In un romanzo di 120 pagine John Steinbeck mette in scena con
piglio teatrale la vicenda di Lennie
e George, due poveri braccianti che
migrano da un lavoro di fatica a un altro sempre con la speranza di un futuro
migliore. Lennie è dipinto come un omone dalla forza erculea e dal cervello
debole, George come l’amico affezionato che si prende cura dell’ingenuo
compagno e cerca di evitargli i guai che potrebbero derivargli dal non saper
controllare la sua forza. Nel corso delle peregrinazioni alla ricerca di un
lavoro che permetta loro di guadagnare abbastanza per poter rendere reale il
loro sogno ― una casetta, un orto, quattro animali da allevare, un coniglio da
carezzare ― i due amici si scontrano con la realtà della miseria umana, con le
bassezze, con la cattiveria, la prepotenza e la prevaricazione, e
l’ineluttabilità di certe scelte che conducono ad un finale tragico attraverso
un crescendo che viene lasciato presagire con angoscia.
La bravura di Steinbeck è
stata quella di creare una tensione crescente innescata solamente dai fatti che
si succedono e dal comportamento dei personaggi, una tensione che monta pian
piano del lettore facendogli temere, come infatti succede, che si possa
arrivare al dramma. Il tutto utilizzando un linguaggio semplicissimo, con nulla
di ricercato, con dialoghi che si susseguono tra gente semplice, di poche
pretese e magnificamente caratterizzata. In un susseguirsi di fatti semplici il
lettore è preso da vicende intense e commoventi, ma sente che la tragedia è
incombente, che qualcosa di irrefrenabile è stato innescato e porterà ad un
finale che vorrebbe non dover leggere.
Uomini
e topi è un romanzo che
tutti dovrebbero assaporare e sul quale tutti dovrebbero riflettere.
Purtroppo una pecca del
romanzo, a ottant’anni dalla pubblicazione, è la traduzione in italiano che nel
1937 ne è stata fatta da quel sia pur grandissimo scrittore che è stato Cesare Pavese. Probabilmente anche a
causa delle imposizioni e delle censure operate dal regime fascista, Pavese ha
usato un linguaggio politicamente corretto per l’epoca, ma che al giorno d’oggi
non trova più riscontro e per questo appare obsoleto e molte volte perfino
impreciso.
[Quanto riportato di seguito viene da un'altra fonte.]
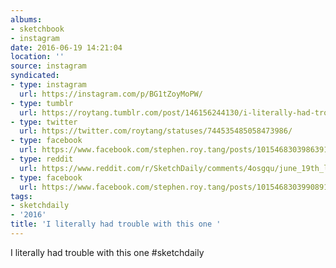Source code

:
 ```yaml
---
albums:
- sketchbook
- instagram
date: 2016-06-19 14:21:04
location: ''
source: instagram
syndicated:
- type: instagram
  url: https://instagram.com/p/BG1tZoyMoPW/
- type: tumblr
  url: https://roytang.tumblr.com/post/146156244130/i-literally-had-trouble-with-this-one-sketchdaily
- type: twitter
  url: https://twitter.com/roytang/statuses/744535485058473986/
- type: facebook
  url: https://www.facebook.com/stephen.roy.tang/posts/10154683039863912:0
- type: reddit
  url: https://www.reddit.com/r/SketchDaily/comments/4osgqu/june_19th_literally/d4fdfmy/
- type: facebook
  url: https://www.facebook.com/stephen.roy.tang/posts/10154683039908912
tags:
- sketchdaily
- '2016'
title: 'I literally had trouble with this one '
---
```


I literally had trouble with this one #sketchdaily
Insieme a vere e proprie perle in cui il nostro autore lascia
emergere tutta la sua vena poetica, a partire dallo stesso incipit, si incontrano periodi che non rendono il tono originale,
con significati del tutto travisati come ad esempio “mascalzone” per “son of a bitch - figlio di puttana” o
l’ancora più stucchevole “lazzarone” a tradurre l’epiteto “bastard - bastardo”, rendendo di molto meno incisiva l’intenzione
dell’autore. Un editore illuminato dovrebbe prendersi la briga di farlo
ritradurre, le nuove generazioni ci guadagnerebbero.
Così come qui da noi ora,
anche subito dopo il 1929 negli Usa c’erano una miriade di persone che non
sapevano dove sbattere la testa, al punto che in molti hanno scelto di sbatterla
direttamente sul marciapiede dopo un volo di qualche piano. Le scelte dei
governanti americani di allora, seppure opinabili, in effetti hanno permesso il
risollevamento di una situazione disastrata nel giro di pochi anni, mentre qui
continuiamo a trastullarci con discutibili placebo e diciamo che va tutto bene.
E aumentiamo le tasse.
E non abbiamo nemmeno degli
Steinbeck che possano far vedere a tutti com’è veramente la realtà.